Designing Systems to Support Innovative Interventions

What we know from the book and our Python learning already is that there is no end to the stuff you can do with Python. Though it’s only possible to cover a finite amount of stuff in a single book, however big it is, by the time you’re at the final chapter the hope is that you have an appreciation of Python as a multi-purpose tool, and that what’s required to wield that tool is not so much knowledge of the ins-and-outs of Python as a language but a creative approach to using that tool to think about and solve the problems that lie in front of you. One such problem/creative application might be to use Python to design novel and innovative ways to interact with participants to garner information about the social world, or make positive interventions within it.

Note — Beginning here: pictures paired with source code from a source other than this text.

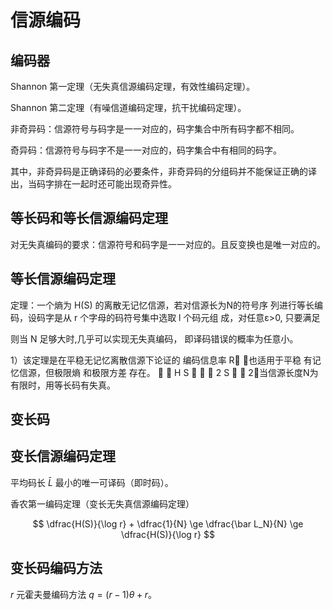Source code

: # 信源编码

## 编码器

Shannon 第一定理（无失真信源编码定理，有效性编码定理）。

Shannon 第二定理（有噪信道编码定理，抗干扰编码定理）。

非奇异码：信源符号与码字是一一对应的，码字集合中所有码字都不相同。

奇异码：信源符号与码字不是一一对应的，码字集合中有相同的码字。

其中，非奇异码是正确译码的必要条件，非奇异码的分组码并不能保证正确的译出，当码字排在一起时还可能出现奇异性。

## 等长码和等长信源编码定理

对无失真编码的要求：信源符号和码字是一一对应的。且反变换也是唯一对应的。

## 等长信源编码定理

定理：一个熵为 H(S) 的离散无记忆信源，若对信源长为N的符号序
列进行等长编码，设码字是从 r 个字母的码符号集中选取 l 个码元组
成，对任意ε>0, 只要满足

则当 N 足够大时,几乎可以实现无失真编码， 即译码错误的概率为任意小。



1）该定理是在平稳无记忆离散信源下论证的 编码信息率
R
，也适用于平稳
有记忆信源，但极限熵 和极限方差 存在。
  H S 
 
2
S  
2）当信源长度N为有限时，用等长码有失真。

## 变长码


## 变长信源编码定理

平均码长 $\bar L$ 最小的唯一可译码（即时码）。

香农第一编码定理（变长无失真信源编码定理）

$$
    \dfrac{H(S)}{\log r} + \dfrac{1}{N} \ge \dfrac{\bar L_N}{N} \ge \dfrac{H(S)}{\log r}
$$

## 变长码编码方法


$r$ 元霍夫曼编码方法 $q = (r - 1)\theta + r$。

Building tools to interact with participants is not something that routinely occurs in the social sciences, but it is a more longstanding practice in fields like Human–Computer Interaction, where researchers might conduct their research by designing and deploying a software system that can be used in some way to speak to social issues. For instance, in a 2017 study, Feltwell et al. built a mobile phone app called Spotting Guide, designed to be used alongside reality TV viewing, where users watching a TV programme create categories and count the occurrences of the tropes they identify. For instance, when watching a programme such as Channel 4’s  ‘  Benefits Street’, a reality show about the lives of benefits claimants in an impoverished area of Birmingham, users could use the app to spot and count references to such things as drug use, neglect of children, hygiene, and so on. In this way, the app was designed to confront users with the ways in which the production of the programme itself was designed to impart a particular sensationalist, stigmatising and misleading message around social welfare, and thereby encourage users/viewers to be more critical about the content of the programme and look for alternative messages within it that were less demonising of welfare claimants.

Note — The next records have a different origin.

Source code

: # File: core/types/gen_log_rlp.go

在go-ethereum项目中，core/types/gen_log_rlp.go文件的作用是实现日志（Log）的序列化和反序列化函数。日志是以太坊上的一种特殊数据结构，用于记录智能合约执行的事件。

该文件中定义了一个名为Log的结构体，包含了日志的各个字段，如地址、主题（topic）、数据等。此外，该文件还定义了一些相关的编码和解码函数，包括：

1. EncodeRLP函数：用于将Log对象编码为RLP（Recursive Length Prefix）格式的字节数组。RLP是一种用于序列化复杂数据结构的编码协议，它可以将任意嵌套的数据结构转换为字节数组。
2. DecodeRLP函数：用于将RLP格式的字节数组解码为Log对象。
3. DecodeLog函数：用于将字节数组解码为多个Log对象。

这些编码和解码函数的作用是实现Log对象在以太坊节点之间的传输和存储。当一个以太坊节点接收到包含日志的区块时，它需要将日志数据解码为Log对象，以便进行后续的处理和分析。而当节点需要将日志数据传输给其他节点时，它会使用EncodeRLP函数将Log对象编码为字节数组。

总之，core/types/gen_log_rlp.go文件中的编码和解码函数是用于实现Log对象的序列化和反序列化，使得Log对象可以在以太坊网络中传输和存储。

Feltwell, T., Wood, G., Long, K., Brooker, P., Schofield, T., Petridis, I., Barnett, J., Vines, J., & S. Lawson (2017)  ‘ I’ve been manipulated!’: Designing second screen experiences for critical viewing of reality TV, Proceedings of the 2017 CHI Conference on Human Factors in Computing Systems, Denver, Colorado, USA, May 6th to 11th 2017. New York: ACM, pp. 2252–2263.

Feltwell et al.’s study uses Spotting Guide as a tool both for collecting data from participants (i.e. about the themes they spot while watching potentially stigmatising reality TV content), as well as offering a tool to participants (i.e. a system through which users can collaborate on the generation of critical discussions of socio-political issues such as welfare and benefits).

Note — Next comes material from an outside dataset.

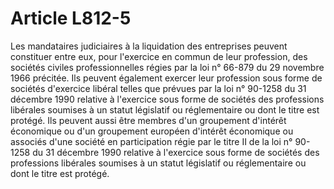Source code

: # Article L812-5

Les mandataires judiciaires à la liquidation des entreprises peuvent constituer entre eux, pour l'exercice en commun de leur profession, des sociétés civiles professionnelles régies par la loi n° 66-879 du 29 novembre 1966 précitée. Ils peuvent également exercer leur profession sous forme de sociétés d'exercice libéral telles que prévues par la loi n° 90-1258 du 31 décembre 1990 relative à l'exercice sous forme de sociétés des professions libérales soumises à un statut législatif ou réglementaire ou dont le titre est protégé. Ils peuvent aussi être membres d'un groupement d'intérêt économique ou d'un groupement européen d'intérêt économique ou associés d'une société en participation régie par le titre II de la loi n° 90-1258 du 31 décembre 1990 relative à l'exercice sous forme de sociétés des professions libérales soumises à un statut législatif ou réglementaire ou dont le titre est protégé.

Researchers have also commented on the use of other novel formats of interaction – for instance, Bogost (2007) comments on the use of video games as a critical medium, noting that Molleindustria’s The McDonald’s Videogame provides a player experience of being in control of the McDonald’s production environment, where often-less-than-ethical decisions must be made in order to maximise profits (e.g. feeding cattle cheap animal by-products, and bribing health officers when diseased meat appears in restaurants). In this way, The McDonald’s Videogame asks players to critically think about the morality of global industrial processes; though this is not a topic that people might necessarily think about or come into contact with in their everyday lives, working through these ideas in the form of a videogame proves an engaging and impactful activity.

Taking the information in the book on design as a starting point (Chapter 9; and perhaps also exploring some of the extra libraries listed in the directory of libraries on this website that can help with building games or graphic user interfaces):

Can you design and build a system for interacting with participants to generate novel and innovative forms of data through which we might understand the social world? Or can you design a tool that intervenes in a social problem within your research interests (e.g. stigmatising discourse around welfare and benefits)? Or both?

A project like this might conceivably take your skills far outside of the scope of what it’s been possible to cover in the book, but has a lot of potential to provide something really valuable, interesting and insightful.